* **Task brief**:
Return only what lies between the first line of the entries and the line containing "- WebSocket 是一种双向通信协议，在建立连接后，WebSocket", both lines included.

* **The data**:
::::::::::

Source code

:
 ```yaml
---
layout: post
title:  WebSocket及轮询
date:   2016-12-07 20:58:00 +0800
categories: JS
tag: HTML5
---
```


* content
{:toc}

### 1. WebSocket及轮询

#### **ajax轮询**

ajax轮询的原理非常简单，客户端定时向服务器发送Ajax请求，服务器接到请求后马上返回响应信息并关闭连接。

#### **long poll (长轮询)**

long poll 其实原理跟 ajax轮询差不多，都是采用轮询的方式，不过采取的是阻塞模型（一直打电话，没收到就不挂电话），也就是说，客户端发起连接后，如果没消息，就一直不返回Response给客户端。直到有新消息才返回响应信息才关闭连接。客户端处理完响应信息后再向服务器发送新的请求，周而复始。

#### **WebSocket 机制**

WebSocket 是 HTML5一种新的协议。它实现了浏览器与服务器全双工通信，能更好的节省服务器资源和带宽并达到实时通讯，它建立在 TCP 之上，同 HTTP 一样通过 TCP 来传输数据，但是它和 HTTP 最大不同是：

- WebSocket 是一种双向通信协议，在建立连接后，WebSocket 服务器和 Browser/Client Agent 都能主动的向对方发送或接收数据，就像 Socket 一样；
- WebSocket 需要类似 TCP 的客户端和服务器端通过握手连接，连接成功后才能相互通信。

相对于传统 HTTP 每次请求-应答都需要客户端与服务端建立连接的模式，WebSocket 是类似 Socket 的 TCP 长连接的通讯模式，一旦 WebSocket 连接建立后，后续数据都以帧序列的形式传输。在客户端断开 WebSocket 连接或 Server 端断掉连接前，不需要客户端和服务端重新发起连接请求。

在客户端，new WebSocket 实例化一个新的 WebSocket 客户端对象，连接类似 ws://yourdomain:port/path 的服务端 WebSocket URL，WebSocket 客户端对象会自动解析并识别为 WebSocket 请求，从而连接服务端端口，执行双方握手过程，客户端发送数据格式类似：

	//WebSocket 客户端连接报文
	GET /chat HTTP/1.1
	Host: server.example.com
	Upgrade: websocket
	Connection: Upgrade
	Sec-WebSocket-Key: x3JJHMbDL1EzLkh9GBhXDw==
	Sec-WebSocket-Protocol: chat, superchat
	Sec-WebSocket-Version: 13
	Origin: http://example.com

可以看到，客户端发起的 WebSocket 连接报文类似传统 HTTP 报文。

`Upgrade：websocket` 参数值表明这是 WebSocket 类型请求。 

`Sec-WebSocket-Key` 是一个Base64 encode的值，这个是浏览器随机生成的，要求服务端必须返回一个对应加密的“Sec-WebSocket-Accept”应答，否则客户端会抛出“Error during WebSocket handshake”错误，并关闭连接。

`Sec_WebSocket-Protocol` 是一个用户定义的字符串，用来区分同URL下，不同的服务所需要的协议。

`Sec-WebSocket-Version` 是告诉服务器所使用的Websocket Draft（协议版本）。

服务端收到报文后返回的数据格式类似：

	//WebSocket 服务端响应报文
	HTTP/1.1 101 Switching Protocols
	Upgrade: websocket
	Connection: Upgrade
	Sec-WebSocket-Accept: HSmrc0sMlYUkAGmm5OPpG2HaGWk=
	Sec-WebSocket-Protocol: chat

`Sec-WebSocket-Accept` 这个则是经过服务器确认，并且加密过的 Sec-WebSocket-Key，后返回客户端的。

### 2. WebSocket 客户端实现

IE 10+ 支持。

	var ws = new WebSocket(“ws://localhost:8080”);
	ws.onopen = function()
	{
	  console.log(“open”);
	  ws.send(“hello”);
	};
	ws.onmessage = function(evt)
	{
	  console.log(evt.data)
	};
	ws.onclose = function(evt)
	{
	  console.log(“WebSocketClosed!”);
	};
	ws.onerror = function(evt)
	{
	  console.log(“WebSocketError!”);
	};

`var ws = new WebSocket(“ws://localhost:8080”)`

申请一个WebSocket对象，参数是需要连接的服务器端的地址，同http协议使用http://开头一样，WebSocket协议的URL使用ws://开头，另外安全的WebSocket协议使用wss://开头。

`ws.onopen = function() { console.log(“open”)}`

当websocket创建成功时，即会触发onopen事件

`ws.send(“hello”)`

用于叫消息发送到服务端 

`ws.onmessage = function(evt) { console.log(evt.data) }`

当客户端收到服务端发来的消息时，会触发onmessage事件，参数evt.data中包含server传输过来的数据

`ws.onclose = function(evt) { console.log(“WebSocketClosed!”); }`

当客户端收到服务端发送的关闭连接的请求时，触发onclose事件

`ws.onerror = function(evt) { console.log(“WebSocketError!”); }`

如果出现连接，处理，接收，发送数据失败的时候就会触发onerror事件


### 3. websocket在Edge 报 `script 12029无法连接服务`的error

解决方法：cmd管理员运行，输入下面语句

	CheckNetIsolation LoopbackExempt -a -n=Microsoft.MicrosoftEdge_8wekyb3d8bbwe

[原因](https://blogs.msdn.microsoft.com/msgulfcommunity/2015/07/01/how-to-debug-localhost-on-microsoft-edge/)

::::::::::

* **Answer space**:
Source code

:
 ```yaml
---
layout: post
title:  WebSocket及轮询
date:   2016-12-07 20:58:00 +0800
categories: JS
tag: HTML5
---
```


* content
{:toc}

### 1. WebSocket及轮询

#### **ajax轮询**

ajax轮询的原理非常简单，客户端定时向服务器发送Ajax请求，服务器接到请求后马上返回响应信息并关闭连接。

#### **long poll (长轮询)**

long poll 其实原理跟 ajax轮询差不多，都是采用轮询的方式，不过采取的是阻塞模型（一直打电话，没收到就不挂电话），也就是说，客户端发起连接后，如果没消息，就一直不返回Response给客户端。直到有新消息才返回响应信息才关闭连接。客户端处理完响应信息后再向服务器发送新的请求，周而复始。

#### **WebSocket 机制**

WebSocket 是 HTML5一种新的协议。它实现了浏览器与服务器全双工通信，能更好的节省服务器资源和带宽并达到实时通讯，它建立在 TCP 之上，同 HTTP 一样通过 TCP 来传输数据，但是它和 HTTP 最大不同是：

- WebSocket 是一种双向通信协议，在建立连接后，WebSocket 服务器和 Browser/Client Agent 都能主动的向对方发送或接收数据，就像 Socket 一样；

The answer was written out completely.